I am renting a houseboat with 12 of my friends at Lake Cumberland for the Fourth of July weekend. One of the girls going flirts with me a lot, and I get the feeling we will be coupled up on the trip. I am attracted to her but not interested in anything serious. If we hook up on the trip, do I need to tell her that’s all it is or just go with the flow? —Dan

Don’t overanalyze or create a contract of expectations! This sounds like a fun summer trip with friends — it’s not like you invited her to be your date to a destination wedding where you’ll share a hotel room for three days.

There should be no expectations but fun in the sun. As long as neither of you are in serious relationships with anyone, there’s nothing wrong with a summer fling. Sure, the waters could be muddied if this turns into more than harmless flirting or hooking up and she develops feelings on the trip. But that’s out of your control. Go there with the intention of having fun and keeping things light — just be cautious of spending too much time together. After all, this is a fun trip with friends, not an opportunity to create unnecessary drama with a girl. Be safe, be honest, keep things simple, have fun — no explanation needed.

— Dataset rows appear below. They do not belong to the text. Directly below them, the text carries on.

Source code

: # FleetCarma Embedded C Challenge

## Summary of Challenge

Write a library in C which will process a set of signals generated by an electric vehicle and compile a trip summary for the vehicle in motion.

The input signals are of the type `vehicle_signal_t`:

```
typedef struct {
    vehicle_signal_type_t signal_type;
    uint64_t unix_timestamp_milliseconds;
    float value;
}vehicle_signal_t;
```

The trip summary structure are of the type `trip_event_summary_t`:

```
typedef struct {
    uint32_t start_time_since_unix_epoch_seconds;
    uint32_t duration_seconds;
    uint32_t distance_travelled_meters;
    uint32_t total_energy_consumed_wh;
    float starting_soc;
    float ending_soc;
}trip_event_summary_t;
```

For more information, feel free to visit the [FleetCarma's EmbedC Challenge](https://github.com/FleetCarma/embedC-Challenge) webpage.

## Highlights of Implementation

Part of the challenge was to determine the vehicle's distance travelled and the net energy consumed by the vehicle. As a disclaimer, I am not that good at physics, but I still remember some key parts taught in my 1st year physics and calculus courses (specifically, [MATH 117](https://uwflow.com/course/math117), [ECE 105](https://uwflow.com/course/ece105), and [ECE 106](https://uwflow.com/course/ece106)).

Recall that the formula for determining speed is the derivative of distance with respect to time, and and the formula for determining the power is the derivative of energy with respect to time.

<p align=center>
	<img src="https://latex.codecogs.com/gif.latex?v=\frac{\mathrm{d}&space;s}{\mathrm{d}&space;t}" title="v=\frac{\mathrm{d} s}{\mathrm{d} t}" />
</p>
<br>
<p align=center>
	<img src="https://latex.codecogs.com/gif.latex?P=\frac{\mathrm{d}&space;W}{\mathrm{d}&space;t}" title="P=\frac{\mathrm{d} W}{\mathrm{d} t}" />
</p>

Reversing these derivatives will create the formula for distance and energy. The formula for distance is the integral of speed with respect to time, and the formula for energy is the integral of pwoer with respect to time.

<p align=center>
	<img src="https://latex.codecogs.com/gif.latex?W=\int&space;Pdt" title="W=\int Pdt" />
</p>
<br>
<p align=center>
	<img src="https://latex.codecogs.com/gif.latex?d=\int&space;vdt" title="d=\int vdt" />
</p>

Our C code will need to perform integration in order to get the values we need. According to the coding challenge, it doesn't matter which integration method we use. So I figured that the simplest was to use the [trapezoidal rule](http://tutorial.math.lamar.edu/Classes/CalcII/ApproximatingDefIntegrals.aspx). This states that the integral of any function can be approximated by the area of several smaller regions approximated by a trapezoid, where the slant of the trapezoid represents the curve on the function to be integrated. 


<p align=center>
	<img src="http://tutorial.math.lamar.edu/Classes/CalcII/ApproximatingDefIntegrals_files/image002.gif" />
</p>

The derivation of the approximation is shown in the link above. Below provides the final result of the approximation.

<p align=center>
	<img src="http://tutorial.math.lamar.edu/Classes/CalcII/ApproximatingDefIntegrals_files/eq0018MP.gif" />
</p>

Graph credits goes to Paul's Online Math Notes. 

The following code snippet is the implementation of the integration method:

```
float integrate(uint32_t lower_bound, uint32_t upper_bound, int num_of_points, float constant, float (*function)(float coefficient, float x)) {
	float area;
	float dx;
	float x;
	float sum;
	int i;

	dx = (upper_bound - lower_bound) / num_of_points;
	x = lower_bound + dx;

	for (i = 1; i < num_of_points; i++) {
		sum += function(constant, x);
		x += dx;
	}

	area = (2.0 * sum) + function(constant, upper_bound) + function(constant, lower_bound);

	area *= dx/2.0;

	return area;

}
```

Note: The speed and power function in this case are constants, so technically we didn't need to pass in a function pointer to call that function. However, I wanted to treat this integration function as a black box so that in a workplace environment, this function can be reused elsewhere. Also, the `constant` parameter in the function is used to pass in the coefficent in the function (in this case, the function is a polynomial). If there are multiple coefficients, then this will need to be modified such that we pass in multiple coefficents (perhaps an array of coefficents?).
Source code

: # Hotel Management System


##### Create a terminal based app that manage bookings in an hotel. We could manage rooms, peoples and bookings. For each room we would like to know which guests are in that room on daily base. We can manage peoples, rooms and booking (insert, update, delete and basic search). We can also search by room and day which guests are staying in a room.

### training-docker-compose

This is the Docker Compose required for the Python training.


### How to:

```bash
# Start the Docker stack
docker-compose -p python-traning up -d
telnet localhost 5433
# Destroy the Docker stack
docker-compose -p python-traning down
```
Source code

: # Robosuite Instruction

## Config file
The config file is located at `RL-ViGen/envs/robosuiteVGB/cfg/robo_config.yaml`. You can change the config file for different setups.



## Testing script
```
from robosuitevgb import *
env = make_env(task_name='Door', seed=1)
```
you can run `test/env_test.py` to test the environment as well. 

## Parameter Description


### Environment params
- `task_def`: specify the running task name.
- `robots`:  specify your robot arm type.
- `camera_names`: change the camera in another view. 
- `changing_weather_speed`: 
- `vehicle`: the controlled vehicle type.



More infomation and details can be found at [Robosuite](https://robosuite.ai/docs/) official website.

I went on one date with a guy. He seemed nice enough on the date until he started texting me incessantly afterward. He compliments me and then says I’m too good for him. He is friends with some of my friends so I know he isn’t a complete lunatic. He’s just annoying the hell out of me. I have been ignoring his texts, but now he is suggesting I call him to explain why I am ignoring him. This is ridiculous. How do I get rid of this guy? —Gina

As weird and over-the-top as this guy may appear, it is absolutely something we can all learn from in this wild world of dating. (On a lighter note, you can officially add “crazy stalker-guy” to your dating horror stories.)

This guy has some major insecurity — and that really isn’t your problem. Even worse, he is completely overzealous. It’s safe to assume he had these issues well before you and will probably have them long after you. After going on one date, you don’t need to know his last name or where he lives yet, let alone feel the responsibility to let him down easy. Bottom line: You don’t need to justify your actions.

But, because ignoring him isn’t working, I suggest texting him back and kindly asking that he stop contacting you. If he gets in touch again, trust your instincts and proceed with caution.